• _Record set_:
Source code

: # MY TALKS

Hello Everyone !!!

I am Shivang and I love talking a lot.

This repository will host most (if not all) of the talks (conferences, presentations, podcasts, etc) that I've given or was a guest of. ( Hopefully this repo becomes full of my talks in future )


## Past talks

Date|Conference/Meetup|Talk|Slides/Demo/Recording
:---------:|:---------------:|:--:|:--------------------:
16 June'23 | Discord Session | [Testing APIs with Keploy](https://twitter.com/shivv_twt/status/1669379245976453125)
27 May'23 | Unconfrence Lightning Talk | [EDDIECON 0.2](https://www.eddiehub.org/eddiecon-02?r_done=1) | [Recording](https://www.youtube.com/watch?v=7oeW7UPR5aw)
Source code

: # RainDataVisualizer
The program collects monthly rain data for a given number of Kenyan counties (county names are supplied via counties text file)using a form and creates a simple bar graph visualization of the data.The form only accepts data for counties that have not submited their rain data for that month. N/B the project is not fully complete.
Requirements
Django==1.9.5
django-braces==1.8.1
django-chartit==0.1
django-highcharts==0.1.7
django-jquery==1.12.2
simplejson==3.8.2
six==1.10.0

• _Activity_:
All of the entries must be printed again exactly as given.

• _Exercise answer_:
Source code

: # MY TALKS

Hello Everyone !!!

I am Shivang and I love talking a lot.

This repository will host most (if not all) of the talks (conferences, presentations, podcasts, etc) that I've given or was a guest of. ( Hopefully this repo becomes full of my talks in future )


## Past talks

Date|Conference/Meetup|Talk|Slides/Demo/Recording
:---------:|:---------------:|:--:|:--------------------:
16 June'23 | Discord Session | [Testing APIs with Keploy](https://twitter.com/shivv_twt/status/1669379245976453125)
27 May'23 | Unconfrence Lightning Talk | [EDDIECON 0.2](https://www.eddiehub.org/eddiecon-02?r_done=1) | [Recording](https://www.youtube.com/watch?v=7oeW7UPR5aw)
Source code

: # RainDataVisualizer
The program collects monthly rain data for a given number of Kenyan counties (county names are supplied via counties text file)using a form and creates a simple bar graph visualization of the data.The form only accepts data for counties that have not submited their rain data for that month. N/B the project is not fully complete.
Requirements
Django==1.9.5
django-braces==1.8.1
django-chartit==0.1
django-highcharts==0.1.7
django-jquery==1.12.2
simplejson==3.8.2
six==1.10.0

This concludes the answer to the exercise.